1. Alan's views are a challenge to the economic mainstream.

2. Alan did not present his new views in a refereed academic publication but instead in Foreign Affairs, a publication aimed at the broad policy community, and then in the Washington Post.

3. Alan's new views are conveniently consistent with the political party with which Alan is affiliated.

4. Alan's arguments are not persuasive.

It is as if I wrote an article saying that the broad-based income tax cuts raise tax revenue and then published it in the Club for Growth Newsletter with a summary on the editorial page of the Wall Street Journal. My fellow economists would look upon me as an apostate, and they would be right.
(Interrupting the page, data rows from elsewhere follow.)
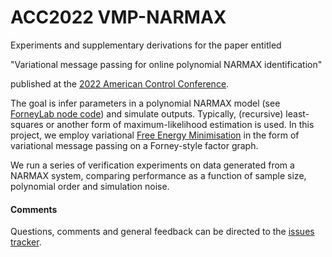 # ACC2022 VMP-NARMAX

Experiments and supplementary derivations for the paper entitled

"Variational message passing for online polynomial NARMAX identification"

published at the [2022 American Control Conference](https://acc2022.a2c2.org/).

The goal is infer parameters in a polynomial NARMAX model (see [ForneyLab node code](https://github.com/biaslab/NARMAX)) and simulate outputs. Typically, (recursive) least-squares or another form of maximum-likelihood estimation is used. In this project, we employ variational [Free Energy Minimisation](https://en.wikipedia.org/wiki/Free_energy_principle) in the form of variational message passing on a Forney-style factor graph.

We run a series of verification experiments on data generated from a NARMAX system, comparing performance as a function of sample size, polynomial order and simulation noise.

#### Comments
Questions, comments and general feedback can be directed to the [issues tracker](https://github.com/biaslab/ACC2022-vmpNARMAX/issues).
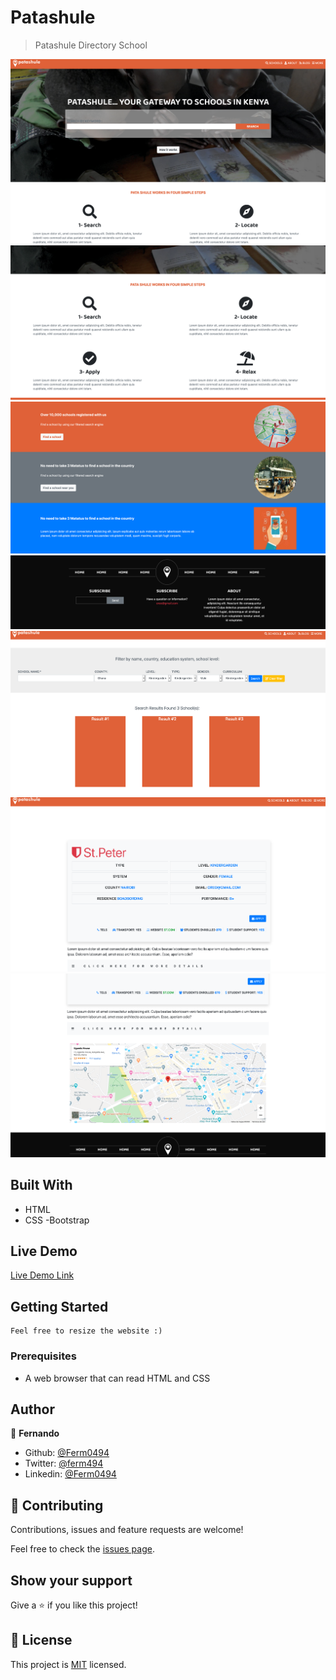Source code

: # Patashule

> Patashule Directory School

![screenshot](./assets/img/presentation/1.png)
![screenshot](./assets/img/presentation/2.png)
![screenshot](./assets/img/presentation/3.png)
![screenshot](./assets/img/presentation/4.png)
![screenshot](./assets/img/presentation/5.png)
![screenshot](./assets/img/presentation/6.png)
![screenshot](./assets/img/presentation/7.png)




## Built With

- HTML
- CSS
-Bootstrap

## Live Demo

[Live Demo Link](https://rawcdn.githack.com/Ferm0494/HTMLCapstone/d0f6d8420699ff9ab3b18c083643ae5f32512b93/index.html)

## Getting Started
    Feel free to resize the website :)

### Prerequisites

- A web browser that can read HTML and CSS

## Author

👤 **Fernando**

- Github: [@Ferm0494](https://github.com/Ferm0494)
- Twitter: [@ferm494](https://twitter.com/rivas0494)
- Linkedin: [@Ferm0494](https://www.linkedin.com/in/ferm0494/)



## 🤝 Contributing


Contributions, issues and feature requests are welcome!

Feel free to check the [issues page](issues/).

## Show your support

Give a ⭐️ if you like this project!

## 📝 License

This project is [MIT](lic.url) licensed.
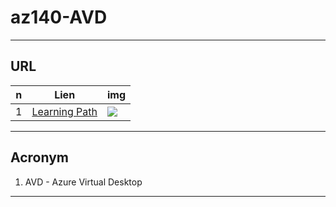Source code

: # az140-AVD

---

## URL
|n|Lien|img|
|-|----|---|
|1|[Learning Path](https://learn.microsoft.com/en-us/training/browse/?terms=az-140)|<img src="https://i.imgur.com/QLpRbvC.png">|

---

## Acronym
1. AVD - Azure Virtual Desktop

---

 ##
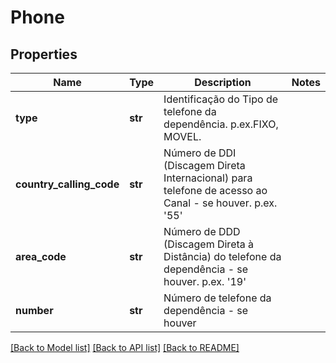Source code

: # Phone

## Properties
Name | Type | Description | Notes
------------ | ------------- | ------------- | -------------
**type** | **str** | Identificação do Tipo de telefone da dependência. p.ex.FIXO, MOVEL. | 
**country_calling_code** | **str** | Número de DDI (Discagem Direta Internacional) para  telefone de acesso ao Canal - se houver. p.ex. &#x27;55&#x27; | 
**area_code** | **str** | Número de DDD (Discagem Direta à Distância) do telefone da dependência - se houver. p.ex. &#x27;19&#x27; | 
**number** | **str** | Número de telefone da dependência - se houver | 

[[Back to Model list]](../README.md#documentation-for-models) [[Back to API list]](../README.md#documentation-for-api-endpoints) [[Back to README]](../README.md)

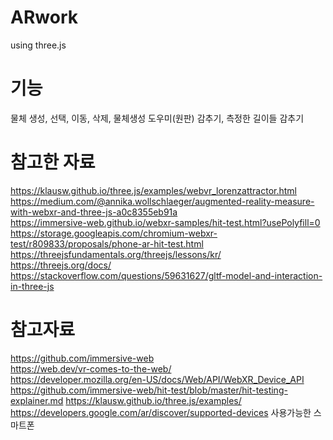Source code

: # ARwork
using three.js<br>

# 기능
물체 생성, 선택, 이동, 삭제, 물체생성 도우미(원판) 감추기, 측정한 길이들 감추기

# 참고한 자료
https://klausw.github.io/three.js/examples/webvr_lorenzattractor.html<br>
https://medium.com/@annika.wollschlaeger/augmented-reality-measure-with-webxr-and-three-js-a0c8355eb91a <br>
https://immersive-web.github.io/webxr-samples/hit-test.html?usePolyfill=0 <br>
https://storage.googleapis.com/chromium-webxr-test/r809833/proposals/phone-ar-hit-test.html <br>
https://threejsfundamentals.org/threejs/lessons/kr/ <br>
https://threejs.org/docs/ <br>
https://stackoverflow.com/questions/59631627/gltf-model-and-interaction-in-three-js <br>

# 참고자료
https://github.com/immersive-web <br>
https://web.dev/vr-comes-to-the-web/<br>
https://developer.mozilla.org/en-US/docs/Web/API/WebXR_Device_API<br>
https://github.com/immersive-web/hit-test/blob/master/hit-testing-explainer.md 
https://klausw.github.io/three.js/examples/ <br>
https://developers.google.com/ar/discover/supported-devices 사용가능한 스마트폰 <br>
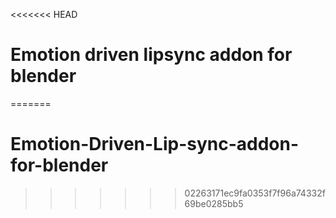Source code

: <<<<<<< HEAD
# Emotion driven lipsync addon for blender
=======
# Emotion-Driven-Lip-sync-addon-for-blender
>>>>>>> 02263171ec9fa0353f7f96a74332f69be0285bb5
Update: In the comments section, Alan responds as follows:

I never blog, and may never again. But this one is over the top, Greg.

"Anonymous" who posted at 2:28 has it exactly right:

1. Out of the mainstream? Both my friend and former student and I teach introductory economics to some pretty smart students. With me, the first lesson on international trade is that (and why) there are gains from trade. (I love Ricardo!) The second is that trade always creates both winners and losers, though the nation as a whole gains. Don't Harvard students hear the second?

2. This is silly. As Greg knows well, refereed journals don't publish "think pieces" such as mine in Foreign Affairs. And yes, I was tryng to reach non-economists. They are, after all, 99.999% of the human race. (I believe Greg also writes occasionally for nonprofessional audiences--though not in Econometrica.)

3. Consistent with my party's views? That's not what many in my party think.

4. Not persuasive? Well, persuasiveness is in the mind of the beholder. I clearly haven't persuaded Greg. But, then again, I never persuaded Milton Friedman to stop watching M2.

I could respond, but I won't. Since I picked this fight, I will let Alan have the last word. I am happy enough to be put in the same category as Milton Friedman.